Now, testing is the main deal of the project. You can test in many ways, namely, using make commands as mentioned in the below commands, which automates everything and you don’t have to know anything else, like what test library or framework is being used, how the tests are happening, either directly or via docker containers, or may be different virtual environments using tox. Nothing is required to be known.

On the other hand if you want fine control over the tests, then you can run them directly, either by using pytest commands, or via tox commands to run them in different python environments or by using docker-compose commands to run differetn tests.
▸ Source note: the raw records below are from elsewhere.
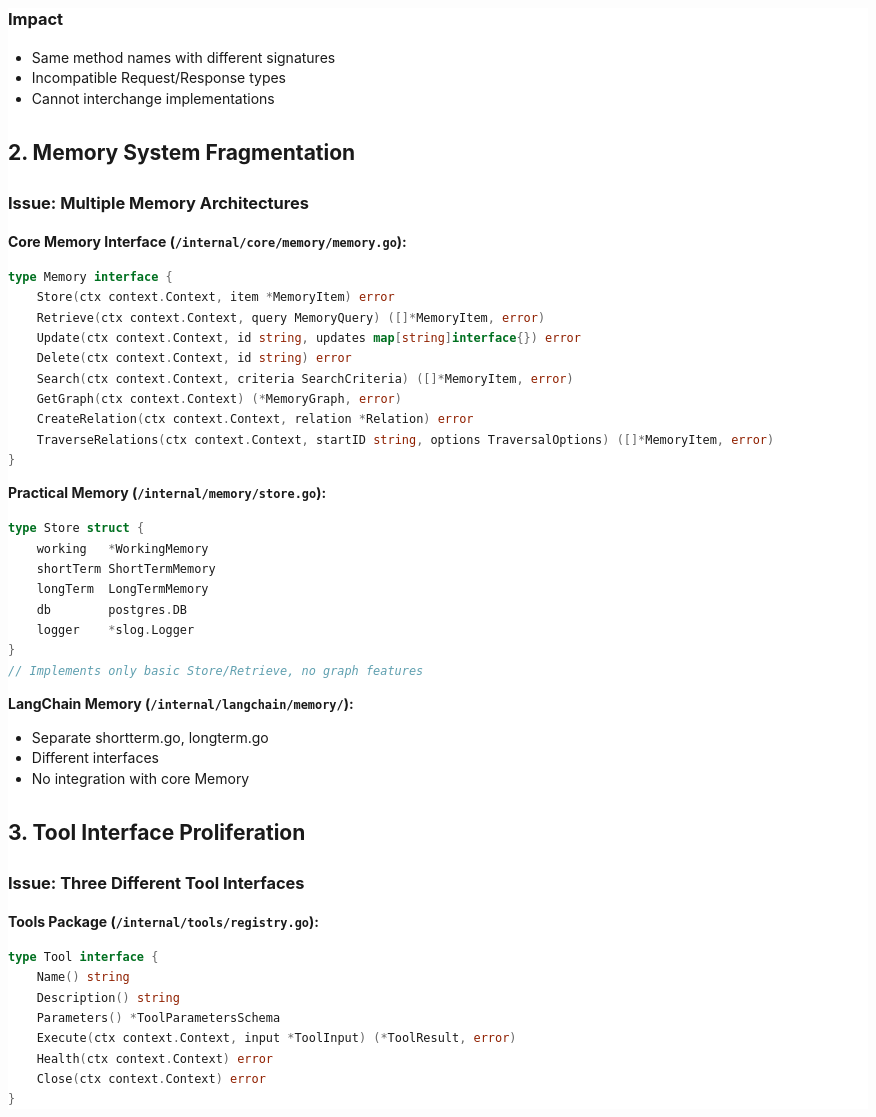 ### Impact
- Same method names with different signatures
- Incompatible Request/Response types
- Cannot interchange implementations

## 2. Memory System Fragmentation

### Issue: Multiple Memory Architectures

**Core Memory Interface (`/internal/core/memory/memory.go`):**
```go
type Memory interface {
    Store(ctx context.Context, item *MemoryItem) error
    Retrieve(ctx context.Context, query MemoryQuery) ([]*MemoryItem, error)
    Update(ctx context.Context, id string, updates map[string]interface{}) error
    Delete(ctx context.Context, id string) error
    Search(ctx context.Context, criteria SearchCriteria) ([]*MemoryItem, error)
    GetGraph(ctx context.Context) (*MemoryGraph, error)
    CreateRelation(ctx context.Context, relation *Relation) error
    TraverseRelations(ctx context.Context, startID string, options TraversalOptions) ([]*MemoryItem, error)
}
```

**Practical Memory (`/internal/memory/store.go`):**
```go
type Store struct {
    working   *WorkingMemory
    shortTerm ShortTermMemory
    longTerm  LongTermMemory
    db        postgres.DB
    logger    *slog.Logger
}
// Implements only basic Store/Retrieve, no graph features
```

**LangChain Memory (`/internal/langchain/memory/`):**
- Separate shortterm.go, longterm.go
- Different interfaces
- No integration with core Memory

## 3. Tool Interface Proliferation

### Issue: Three Different Tool Interfaces

**Tools Package (`/internal/tools/registry.go`):**
```go
type Tool interface {
    Name() string
    Description() string
    Parameters() *ToolParametersSchema
    Execute(ctx context.Context, input *ToolInput) (*ToolResult, error)
    Health(ctx context.Context) error
    Close(ctx context.Context) error
}
```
But running the make commands is lawasy the go to strategy and reccomended approach for this project.

NOTE: Tox can be used directly, where docker containers will not be used. Although we can try to run tox inside our test contianers that we are using for running the tests using the make commands, but then we would have to change the Dockerfile and install all the python dependencies like python2.7, python3.x and then run tox commands from inside the docker containers which then run the pytest commands which we run now to perform our tests inside the current test containers.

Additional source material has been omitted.